The researchers compared the lifespans of mice living at normal atmospheric oxygen levels (about 21%) to the lifespans of mice that, at 4 weeks of age, had been moved to a living environment with a lower proportion of oxygen (11%—similar to that experienced at an altitude of 5000 meters).
They found that the mice in the oxygen-restricted environment lived about 50% longer than the mice in normal oxygen levels, with a median lifespan of 23.6 weeks compared to 15.7 weeks. The oxygen-restricted mice also had delayed onset of aging-associated neurological deficits.
Prior research has shown that dietary restriction extends the lifespan of the same kind of fast-aging mice used in this new study. Therefore, the researchers wondered if oxygen restriction extended their lifespan simply by causing the mice to eat more. However, they found that oxygen restriction did not affect food intake, suggesting other mechanisms were at play.
These findings support the anti-aging potential of oxygen restriction in mammals, perhaps including humans. However, extensive additional research will be needed to clarify its potential benefits and illuminate the molecular mechanisms by which it operates.
Rogers adds, “We find that chronic continuous hypoxia (11% oxygen, equivalent to what would be experienced at Everest Base Camp) extends lifespan by 50% and delays the onset of neurologic debility in a mouse aging model.

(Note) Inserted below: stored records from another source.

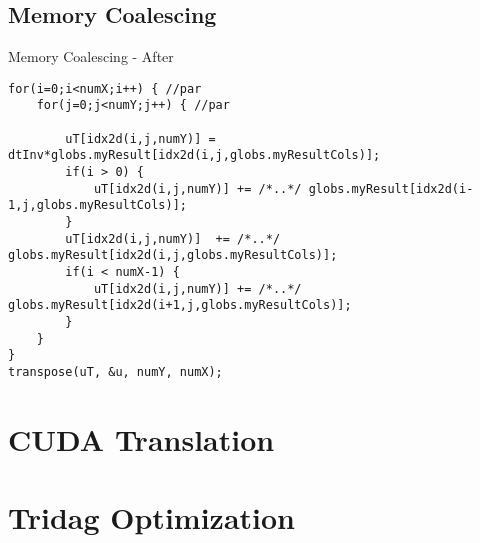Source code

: \documentclass[xcolor=x11names,compress]{beamer}
\begin{document}
\subsection{Memory Coalescing}
\begin{frame}[fragile]{Memory Coalescing - After}
\begin{verbatim}
for(i=0;i<numX;i++) { //par
    for(j=0;j<numY;j++) { //par

        uT[idx2d(i,j,numY)] = dtInv*globs.myResult[idx2d(i,j,globs.myResultCols)];
        if(i > 0) {
            uT[idx2d(i,j,numY)] += /*..*/ globs.myResult[idx2d(i-1,j,globs.myResultCols)];
        }
        uT[idx2d(i,j,numY)]  += /*..*/ globs.myResult[idx2d(i,j,globs.myResultCols)];
        if(i < numX-1) {
            uT[idx2d(i,j,numY)] += /*..*/ globs.myResult[idx2d(i+1,j,globs.myResultCols)];
        }
    }
}
transpose(uT, &u, numY, numX);
\end{verbatim}
\end{frame}

\section{CUDA Translation}

\section{Tridag Optimization}
\end{document}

“While caloric restriction is the most widely effective and well-studied intervention to increase lifespan and healthspan, this is the first time that ‘oxygen restriction’ has been demonstrated as beneficial in a mammalian aging model.”
About this longevity research news
Author: Robert Rogers
Contact: Robert Rogers – PLOS
Image: The image is credited to Neuroscience News
Original Research: Open access.
“Hypoxia extends lifespan and neurological function in a mouse model of aging” by Robert Rogers et al. PLOS Biology
Hypoxia extends lifespan and neurological function in a mouse model of aging
There is widespread interest in identifying interventions that extend healthy lifespan. Chronic continuous hypoxia delays the onset of replicative senescence in cultured cells and extends lifespan in yeast, nematodes, and fruit flies.

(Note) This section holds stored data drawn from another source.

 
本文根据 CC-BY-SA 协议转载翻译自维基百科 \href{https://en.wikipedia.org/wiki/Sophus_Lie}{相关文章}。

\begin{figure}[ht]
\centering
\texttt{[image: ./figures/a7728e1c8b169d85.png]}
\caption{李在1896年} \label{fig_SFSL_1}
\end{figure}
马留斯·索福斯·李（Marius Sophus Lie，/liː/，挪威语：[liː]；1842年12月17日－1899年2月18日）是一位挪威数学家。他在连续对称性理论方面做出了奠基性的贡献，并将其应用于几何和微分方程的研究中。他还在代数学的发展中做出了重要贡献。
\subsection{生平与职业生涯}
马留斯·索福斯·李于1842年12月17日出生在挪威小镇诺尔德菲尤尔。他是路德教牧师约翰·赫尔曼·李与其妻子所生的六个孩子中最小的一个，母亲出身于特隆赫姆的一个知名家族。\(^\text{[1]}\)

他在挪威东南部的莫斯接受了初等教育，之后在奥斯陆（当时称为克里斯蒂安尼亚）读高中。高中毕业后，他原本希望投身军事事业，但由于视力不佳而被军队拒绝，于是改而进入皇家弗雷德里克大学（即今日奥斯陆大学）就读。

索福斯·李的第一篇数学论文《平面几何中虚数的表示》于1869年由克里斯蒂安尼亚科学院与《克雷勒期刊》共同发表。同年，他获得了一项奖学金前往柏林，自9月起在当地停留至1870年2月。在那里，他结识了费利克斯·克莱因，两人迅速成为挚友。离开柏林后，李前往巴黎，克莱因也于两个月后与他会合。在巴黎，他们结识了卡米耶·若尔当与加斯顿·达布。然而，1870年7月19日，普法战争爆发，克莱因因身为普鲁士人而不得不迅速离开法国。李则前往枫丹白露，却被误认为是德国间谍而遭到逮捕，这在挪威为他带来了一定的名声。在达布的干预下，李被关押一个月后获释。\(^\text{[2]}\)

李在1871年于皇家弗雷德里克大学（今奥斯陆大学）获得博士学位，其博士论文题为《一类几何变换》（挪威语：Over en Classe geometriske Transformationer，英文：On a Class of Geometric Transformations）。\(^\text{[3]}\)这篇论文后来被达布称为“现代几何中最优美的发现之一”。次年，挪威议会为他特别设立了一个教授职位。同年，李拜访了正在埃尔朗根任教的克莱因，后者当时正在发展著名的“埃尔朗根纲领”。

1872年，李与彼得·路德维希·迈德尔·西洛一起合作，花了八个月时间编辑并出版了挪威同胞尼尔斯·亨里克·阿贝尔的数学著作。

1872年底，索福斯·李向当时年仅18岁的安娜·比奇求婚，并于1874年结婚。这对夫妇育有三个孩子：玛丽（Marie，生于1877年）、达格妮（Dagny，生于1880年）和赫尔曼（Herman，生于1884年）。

Here, we asked whether chronic continuous hypoxia is beneficial in mammalian aging.
We utilized the Ercc1 Δ/- mouse model of accelerated aging given that these mice are born developmentally normal but exhibit anatomic, physiological, and biochemical features of aging across multiple organs.
Importantly, they exhibit a shortened lifespan that is extended by dietary restriction, the most potent aging intervention across many organisms.
We report that chronic continuous 11% oxygen commenced at 4 weeks of age extends lifespan by 50% and delays the onset of neurological debility in Ercc1 Δ/- mice.
Chronic continuous hypoxia did not impact food intake and did not significantly affect markers of DNA damage or senescence, suggesting that hypoxia did not simply alleviate the proximal effects of the Ercc1 mutation, but rather acted downstream via unknown mechanisms.
To the best of our knowledge, this is the first study to demonstrate that “oxygen restriction” can extend lifespan in a mammalian model of aging.